### Stored data entries
·····
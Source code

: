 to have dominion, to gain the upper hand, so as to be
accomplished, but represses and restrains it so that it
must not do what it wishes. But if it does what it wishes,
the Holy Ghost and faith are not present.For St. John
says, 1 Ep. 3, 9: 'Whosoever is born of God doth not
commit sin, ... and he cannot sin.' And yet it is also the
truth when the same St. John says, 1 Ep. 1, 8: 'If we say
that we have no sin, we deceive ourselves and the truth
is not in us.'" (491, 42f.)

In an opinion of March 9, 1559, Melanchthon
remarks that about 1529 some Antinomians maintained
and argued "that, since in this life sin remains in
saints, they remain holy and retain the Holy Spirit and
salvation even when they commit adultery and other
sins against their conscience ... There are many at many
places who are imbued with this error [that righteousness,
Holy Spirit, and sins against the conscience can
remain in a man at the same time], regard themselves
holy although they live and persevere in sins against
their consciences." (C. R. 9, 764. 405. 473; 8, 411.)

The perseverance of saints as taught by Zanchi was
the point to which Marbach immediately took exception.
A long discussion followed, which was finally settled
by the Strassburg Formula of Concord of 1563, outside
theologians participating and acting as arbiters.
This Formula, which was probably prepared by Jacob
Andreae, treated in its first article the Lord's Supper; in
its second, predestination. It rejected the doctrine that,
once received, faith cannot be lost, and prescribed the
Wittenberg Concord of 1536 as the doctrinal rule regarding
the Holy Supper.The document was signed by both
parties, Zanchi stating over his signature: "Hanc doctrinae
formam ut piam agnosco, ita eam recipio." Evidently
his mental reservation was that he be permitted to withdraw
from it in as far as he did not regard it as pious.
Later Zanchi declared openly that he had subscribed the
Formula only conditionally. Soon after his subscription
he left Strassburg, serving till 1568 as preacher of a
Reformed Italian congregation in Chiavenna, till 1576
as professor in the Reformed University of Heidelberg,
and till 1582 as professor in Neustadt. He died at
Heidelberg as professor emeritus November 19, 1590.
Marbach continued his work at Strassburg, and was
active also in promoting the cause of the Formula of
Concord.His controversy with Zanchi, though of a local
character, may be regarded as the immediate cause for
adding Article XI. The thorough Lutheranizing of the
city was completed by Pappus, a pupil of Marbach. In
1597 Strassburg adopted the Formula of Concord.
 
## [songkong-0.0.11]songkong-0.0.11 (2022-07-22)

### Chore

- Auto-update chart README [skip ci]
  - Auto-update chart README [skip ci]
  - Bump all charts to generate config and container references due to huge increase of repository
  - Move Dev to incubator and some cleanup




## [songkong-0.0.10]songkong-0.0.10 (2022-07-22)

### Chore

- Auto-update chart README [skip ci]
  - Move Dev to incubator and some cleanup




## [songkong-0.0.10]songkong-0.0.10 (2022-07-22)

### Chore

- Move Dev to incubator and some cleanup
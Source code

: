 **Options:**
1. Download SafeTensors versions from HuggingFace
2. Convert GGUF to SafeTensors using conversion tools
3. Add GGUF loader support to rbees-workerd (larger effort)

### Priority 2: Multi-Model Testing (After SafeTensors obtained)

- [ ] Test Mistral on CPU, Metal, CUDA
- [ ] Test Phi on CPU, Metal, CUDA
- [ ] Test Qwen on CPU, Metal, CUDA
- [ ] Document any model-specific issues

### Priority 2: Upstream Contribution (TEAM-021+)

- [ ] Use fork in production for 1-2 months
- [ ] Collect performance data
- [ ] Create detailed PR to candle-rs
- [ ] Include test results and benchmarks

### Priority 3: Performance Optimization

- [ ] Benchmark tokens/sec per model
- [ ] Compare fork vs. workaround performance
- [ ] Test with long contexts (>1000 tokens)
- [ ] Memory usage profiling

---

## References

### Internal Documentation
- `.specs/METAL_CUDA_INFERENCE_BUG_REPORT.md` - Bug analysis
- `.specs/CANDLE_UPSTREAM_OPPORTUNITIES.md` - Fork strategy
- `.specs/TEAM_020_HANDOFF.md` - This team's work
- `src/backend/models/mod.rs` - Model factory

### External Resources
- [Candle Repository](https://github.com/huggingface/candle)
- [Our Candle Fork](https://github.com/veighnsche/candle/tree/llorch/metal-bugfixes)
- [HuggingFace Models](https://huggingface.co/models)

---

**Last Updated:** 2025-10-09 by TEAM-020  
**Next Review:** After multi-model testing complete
·····
### YOUR ASSIGNMENT
The full set of records is to be written out once more, word for word.

### RESULT FOR THIS EXERCISE
Source code

: to have dominion, to gain the upper hand, so as to be
accomplished, but represses and restrains it so that it
must not do what it wishes. But if it does what it wishes,
the Holy Ghost and faith are not present.For St. John
says, 1 Ep. 3, 9: 'Whosoever is born of God doth not
commit sin, ... and he cannot sin.' And yet it is also the
truth when the same St. John says, 1 Ep. 1, 8: 'If we say
that we have no sin, we deceive ourselves and the truth
is not in us.'" (491, 42f.)

In an opinion of March 9, 1559, Melanchthon
remarks that about 1529 some Antinomians maintained
and argued "that, since in this life sin remains in
saints, they remain holy and retain the Holy Spirit and
salvation even when they commit adultery and other
sins against their conscience ... There are many at many
places who are imbued with this error [that righteousness,
Holy Spirit, and sins against the conscience can
remain in a man at the same time], regard themselves
holy although they live and persevere in sins against
their consciences." (C. R. 9, 764. 405. 473; 8, 411.)

The perseverance of saints as taught by Zanchi was
the point to which Marbach immediately took exception.
A long discussion followed, which was finally settled
by the Strassburg Formula of Concord of 1563, outside
theologians participating and acting as arbiters.
This Formula, which was probably prepared by Jacob
Andreae, treated in its first article the Lord's Supper; in
its second, predestination. It rejected the doctrine that,
once received, faith cannot be lost, and prescribed the
Wittenberg Concord of 1536 as the doctrinal rule regarding
the Holy Supper.The document was signed by both
parties, Zanchi stating over his signature: "Hanc doctrinae
formam ut piam agnosco, ita eam recipio." Evidently
his mental reservation was that he be permitted to withdraw
from it in as far as he did not regard it as pious.
Later Zanchi declared openly that he had subscribed the
Formula only conditionally. Soon after his subscription
he left Strassburg, serving till 1568 as preacher of a
Reformed Italian congregation in Chiavenna, till 1576
as professor in the Reformed University of Heidelberg,
and till 1582 as professor in Neustadt. He died at
Heidelberg as professor emeritus November 19, 1590.
Marbach continued his work at Strassburg, and was
active also in promoting the cause of the Formula of
Concord.His controversy with Zanchi, though of a local
character, may be regarded as the immediate cause for
adding Article XI. The thorough Lutheranizing of the
city was completed by Pappus, a pupil of Marbach. In
1597 Strassburg adopted the Formula of Concord.
 
## [songkong-0.0.11]songkong-0.0.11 (2022-07-22)

### Chore

- Auto-update chart README [skip ci]
  - Auto-update chart README [skip ci]
  - Bump all charts to generate config and container references due to huge increase of repository
  - Move Dev to incubator and some cleanup




## [songkong-0.0.10]songkong-0.0.10 (2022-07-22)

### Chore

- Auto-update chart README [skip ci]
  - Move Dev to incubator and some cleanup




## [songkong-0.0.10]songkong-0.0.10 (2022-07-22)

### Chore

- Move Dev to incubator and some cleanup
Source code

: **Options:**
1. Download SafeTensors versions from HuggingFace
2. Convert GGUF to SafeTensors using conversion tools
3. Add GGUF loader support to rbees-workerd (larger effort)

### Priority 2: Multi-Model Testing (After SafeTensors obtained)

- [ ] Test Mistral on CPU, Metal, CUDA
- [ ] Test Phi on CPU, Metal, CUDA
- [ ] Test Qwen on CPU, Metal, CUDA
- [ ] Document any model-specific issues

### Priority 2: Upstream Contribution (TEAM-021+)

- [ ] Use fork in production for 1-2 months
- [ ] Collect performance data
- [ ] Create detailed PR to candle-rs
- [ ] Include test results and benchmarks

### Priority 3: Performance Optimization

- [ ] Benchmark tokens/sec per model
- [ ] Compare fork vs. workaround performance
- [ ] Test with long contexts (>1000 tokens)
- [ ] Memory usage profiling

---

## References

### Internal Documentation
- `.specs/METAL_CUDA_INFERENCE_BUG_REPORT.md` - Bug analysis
- `.specs/CANDLE_UPSTREAM_OPPORTUNITIES.md` - Fork strategy
- `.specs/TEAM_020_HANDOFF.md` - This team's work
- `src/backend/models/mod.rs` - Model factory

### External Resources
- [Candle Repository](https://github.com/huggingface/candle)
- [Our Candle Fork](https://github.com/veighnsche/candle/tree/llorch/metal-bugfixes)
- [HuggingFace Models](https://huggingface.co/models)

---

**Last Updated:** 2025-10-09 by TEAM-020  
**Next Review:** After multi-model testing complete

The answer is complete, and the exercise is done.